• [REQUIRED ACTION]: Locate the word "palabras" in the entries below, then gather every line that holds it.

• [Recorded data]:
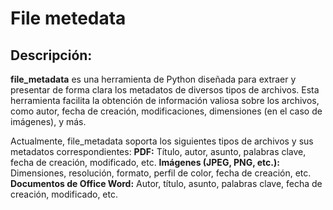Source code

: # File metedata
## Descripción:
**file_metadata** es una herramienta de Python diseñada para extraer y presentar de forma clara los metadatos de diversos tipos de archivos. Esta herramienta facilita la obtención de información valiosa sobre los archivos, como autor, fecha de creación, modificaciones, dimensiones (en el caso de imágenes), y más.

Actualmente, file_metadata soporta los siguientes tipos de archivos y sus metadatos correspondientes:
**PDF:** Título, autor, asunto, palabras clave, fecha de creación, modificado, etc.
**Imágenes (JPEG, PNG, etc.):** Dimensiones, resolución, formato, perfil de color, fecha de creación, etc.
**Documentos de Office Word:** Autor, título, asunto, palabras clave, fecha de creación, modificado, etc.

• [TASK OUTPUT]:
**PDF:** Título, autor, asunto, palabras clave, fecha de creación, modificado, etc.
**Documentos de Office Word:** Autor, título, asunto, palabras clave, fecha de creación, modificado, etc.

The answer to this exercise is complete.